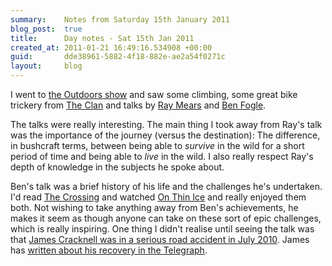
 ```yaml
---
summary:    Notes from Saturday 15th January 2011
blog_post:  true
title:      Day notes - Sat 15th Jan 2011
created_at: 2011-01-21 16:49:16.534908 +00:00
guid:       dde38961-5882-4f18-882e-ae2a54f0271c
layout:     blog
---
```

I went to [the Outdoors show](http://www.theoutdoorsshow.co.uk/) and saw some climbing, some great bike trickery from [The Clan](http://www.mb7.com/TheClan/) and talks by [Ray Mears](http://www.raymears.com/) and [Ben Fogle](http://www.benfogle.com/).

The talks were really interesting.  The main thing I took away from Ray's talk was the importance of the journey (versus the destination): The difference, in bushcraft terms, between being able to *survive* in the wild for a short period of time and being able to *live* in the wild.  I also really respect Ray's depth of knowledge in the subjects he spoke about.

Ben's talk was a brief history of his life and the challenges he's undertaken.  I'd read [The Crossing](http://www.amazon.co.uk/gp/product/184354511X) and watched [On Thin Ice](http://www.amazon.co.uk/Thin-Ice-DVD-Ben-Fogle/dp/B0028QGYZY) and really enjoyed them both.  Not wishing to take anything away from Ben's achievements, he makes it seem as though anyone can take on these sort of epic challenges, which is really inspiring.  One thing I didn't realise until seeing the talk was that [James Cracknell was in a serious road accident in July 2010](http://www.bbc.co.uk/news/entertainment-arts-10728094).  James has [written about his recovery in the Telegraph](http://www.telegraph.co.uk/sport/columnists/jamescracknell/8023949/James-Cracknell-I-feel-so-lucky-to-be-alive-but-Ill-never-be-the-same-again.html).
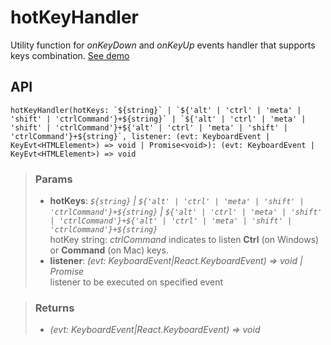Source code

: # hotKeyHandler
Utility function for _onKeyDown_ and _onKeyUp_ events handler that supports keys combination. [See demo](https://ndriadev.github.io/react-tools/#/utils/hotKeyHandler)

## API

```tsx
hotKeyHandler(hotKeys: `${string}` | `${'alt' | 'ctrl' | 'meta' | 'shift' | 'ctrlCommand'}+${string}` | `${'alt' | 'ctrl' | 'meta' | 'shift' | 'ctrlCommand'}+${'alt' | 'ctrl' | 'meta' | 'shift' | 'ctrlCommand'}+${string}`, listener: (evt: KeyboardEvent | KeyEvt<HTMLElement>) => void | Promise<void>): (evt: KeyboardEvent | KeyEvt<HTMLElement>) => void
```


> ### Params
>
> - __hotKeys__: _`${string}` | `${'alt' | 'ctrl' | 'meta' | 'shift' | 'ctrlCommand'}+${string}` | `${'alt' | 'ctrl' | 'meta' | 'shift' | 'ctrlCommand'}+${'alt' | 'ctrl' | 'meta' | 'shift' | 'ctrlCommand'}+${string}`_  
hotKey string: _ctrlCommand_ indicates to listen __Ctrl__ (on Windows) or __Command__ (on Mac) keys.
> - __listener__: _(evt: KeyboardEvent|React.KeyboardEvent<HTMLElement>) => void | Promise<void>_  
listener to be executed on specified event
>



> ### Returns
>
> 
> - _(evt: KeyboardEvent|React.KeyboardEvent<HTMLElement>) => void_  
>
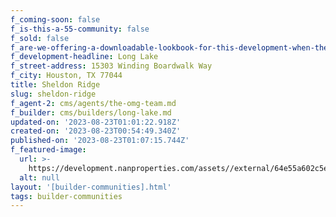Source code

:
 ```yaml
---
f_coming-soon: false
f_is-this-a-55-community: false
f_sold: false
f_are-we-offering-a-downloadable-lookbook-for-this-development-when-they-submit-their-contact-info: false
f_development-headline: Long Lake
f_street-address: 15303 Winding Boardwalk Way
f_city: Houston, TX 77044
title: Sheldon Ridge
slug: sheldon-ridge
f_agent-2: cms/agents/the-omg-team.md
f_builder: cms/builders/long-lake.md
updated-on: '2023-08-23T01:01:22.918Z'
created-on: '2023-08-23T00:54:49.340Z'
published-on: '2023-08-23T01:07:15.744Z'
f_featured-image:
  url: >-
    https://development.nanproperties.com/assets//external/64e55a602c5e18cbf296b44c_new-homes-community-sheldon-ridge.webp
  alt: null
layout: '[builder-communities].html'
tags: builder-communities
---
```



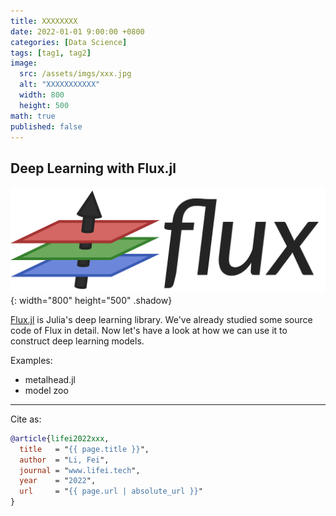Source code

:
 ```yaml
---
title: XXXXXXXX
date: 2022-01-01 9:00:00 +0800
categories: [Data Science]
tags: [tag1, tag2]
image:
  src: /assets/imgs/xxx.jpg
  alt: "XXXXXXXXXXX"
  width: 800
  height: 500
math: true
published: false
---
```


## Deep Learning with Flux.jl

![Julia Flux](/assets/imgs/julia/flux.png){: width="800" height="500" .shadow}

[Flux.jl](https://fluxml.ai/Flux.jl/stable/) is Julia's deep learning library. We've already studied some source code of Flux in detail. Now let's have a look at how we can use it to construct deep learning models.

Examples:
- metalhead.jl
- model zoo



<hr>
Cite as:

```bibtex
@article{lifei2022xxx,
  title   = "{{ page.title }}",
  author  = "Li, Fei",
  journal = "www.lifei.tech",
  year    = "2022",
  url     = "{{ page.url | absolute_url }}"
}
```

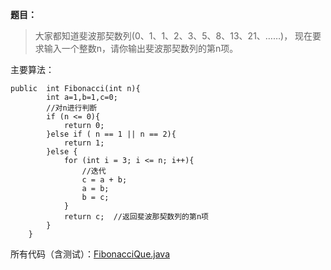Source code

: **题目：**

> 大家都知道斐波那契数列(0、1、1、2、3、5、8、13、21、……)，
> 现在要求输入一个整数n，请你输出斐波那契数列的第n项。

主要算法：

```
public  int Fibonacci(int n){
        int a=1,b=1,c=0;
        //对n进行判断
        if (n <= 0){
            return 0;
        }else if ( n == 1 || n == 2){
            return 1;
        }else {
            for (int i = 3; i <= n; i++){
                //迭代
                c = a + b;
                a = b;
                b = c;
            }
            return c;  //返回斐波那契数列的第n项
        }
    }

```

所有代码（含测试）：[FibonacciQue.java](./FibonacciQue.java)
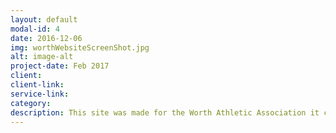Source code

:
 ```yaml
---
layout: default
modal-id: 4
date: 2016-12-06
img: worthWebsiteScreenShot.jpg
alt: image-alt
project-date: Feb 2017
client:
client-link:
service-link:
category:
description: This site was made for the Worth Athletic Association it can be viewed here <a href ="http://www.worthathletic.org/"> http://www.worthathletic.org/</a>
---
```


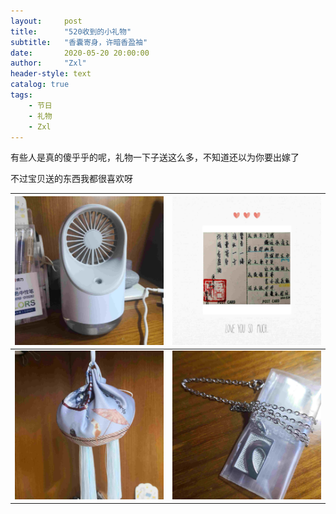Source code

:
 ```yaml
---
layout:     post
title:      "520收到的小礼物"
subtitle:   "香囊寄身，许暗香盈袖"
date:       2020-05-20 20:00:00
author:     "Zxl"
header-style: text
catalog: true
tags:
    - 节日
    - 礼物
    - Zxl
---
```


有些人是真的傻乎乎的呢，礼物一下子送这么多，不知道还以为你要出嫁了

不过宝贝送的东西我都很喜欢呀


<p id = "build"></p>


| ![1](../img/in-post/2020-05-20-zx_present/1.jpg) | ![1](../img/in-post/2020-05-20-zx_present/2.jpg) |
| ------------------------------------------------ | ------------------------------------------------ |
| ![1](../img/in-post/2020-05-20-zx_present/3.jpg) | ![1](../img/in-post/2020-05-20-zx_present/4.jpg) |

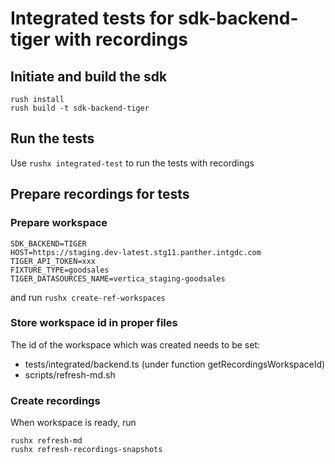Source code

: # Integrated tests for sdk-backend-tiger with recordings

## Initiate and build the sdk

```
rush install
rush build -t sdk-backend-tiger
```

## Run the tests

Use `rushx integrated-test` to run the tests with recordings

## Prepare recordings for tests

### Prepare workspace

```
SDK_BACKEND=TIGER
HOST=https://staging.dev-latest.stg11.panther.intgdc.com
TIGER_API_TOKEN=xxx
FIXTURE_TYPE=goodsales
TIGER_DATASOURCES_NAME=vertica_staging-goodsales
```

and run `rushx create-ref-workspaces`

### Store workspace id in proper files

The id of the workspace which was created needs to be set:

-   tests/integrated/backend.ts (under function getRecordingsWorkspaceId)
-   scripts/refresh-md.sh

### Create recordings

When workspace is ready, run

```
rushx refresh-md
rushx refresh-recordings-snapshots
```

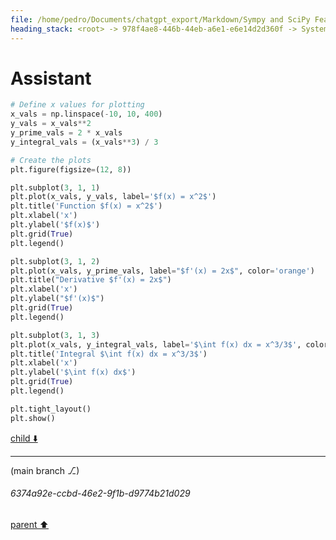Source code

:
 ```yaml
---
file: /home/pedro/Documents/chatgpt_export/Markdown/Sympy and SciPy Features.md
heading_stack: <root> -> 978f4ae8-446b-44eb-a6e1-e6e14d2d360f -> System -> 29d455d7-aacc-4725-b3ef-918114effb01 -> System -> aaa2e7d9-3bdd-4fad-911a-31b12dc2a648 -> User -> 8538284c-0352-43f1-8abc-46b21e1b06e8 -> Assistant -> SymPy -> SciPy -> aaa207bb-2094-4403-8ec6-18f904a315cd -> User -> 729fb28a-7915-4de4-b6fc-86073b9c59ea -> Assistant -> 8ba7491e-258c-4b35-adb8-30c8f6253da5 -> Tool -> 34a917f5-16d6-4338-bd6c-6494cea2cf50 -> Assistant -> SymPy: Symbolic Computing -> e221c1b0-a165-471d-8c39-314344d99fb9 -> Assistant -> 575a9e32-8e21-45b5-a224-0aae541e3df7 -> Tool -> 8fa51d1f-ce37-4660-b6e4-2a6f71562970 -> Assistant -> 63c42cc1-0fa2-479e-aeb0-f63bf89488fb -> Assistant -> f359e1ab-aeba-49b4-aceb-57b2aebb5ebc -> Tool -> 3f3de047-a51c-4010-ad4c-820419d23279 -> Assistant -> 2be30db6-989f-4daf-b8dd-3b3098b5e329 -> Assistant
---
```

# Assistant

```python
# Define x values for plotting
x_vals = np.linspace(-10, 10, 400)
y_vals = x_vals**2
y_prime_vals = 2 * x_vals
y_integral_vals = (x_vals**3) / 3

# Create the plots
plt.figure(figsize=(12, 8))

plt.subplot(3, 1, 1)
plt.plot(x_vals, y_vals, label='$f(x) = x^2$')
plt.title('Function $f(x) = x^2$')
plt.xlabel('x')
plt.ylabel('$f(x)$')
plt.grid(True)
plt.legend()

plt.subplot(3, 1, 2)
plt.plot(x_vals, y_prime_vals, label="$f'(x) = 2x$", color='orange')
plt.title("Derivative $f'(x) = 2x$")
plt.xlabel('x')
plt.ylabel("$f'(x)$")
plt.grid(True)
plt.legend()

plt.subplot(3, 1, 3)
plt.plot(x_vals, y_integral_vals, label='$\int f(x) dx = x^3/3$', color='green')
plt.title('Integral $\int f(x) dx = x^3/3$')
plt.xlabel('x')
plt.ylabel('$\int f(x) dx$')
plt.grid(True)
plt.legend()

plt.tight_layout()
plt.show()
```

[child ⬇️](#6374a92e-ccbd-46e2-9f1b-d9774b21d029)

---

(main branch ⎇)
###### 6374a92e-ccbd-46e2-9f1b-d9774b21d029
[parent ⬆️](#2be30db6-989f-4daf-b8dd-3b3098b5e329)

- Work instructions -
Each line in the listing above that contains "width" should be copied.

- Task result -
  width: 800
![Julia Flux](/assets/imgs/julia/flux.png){: width="800" height="500" .shadow}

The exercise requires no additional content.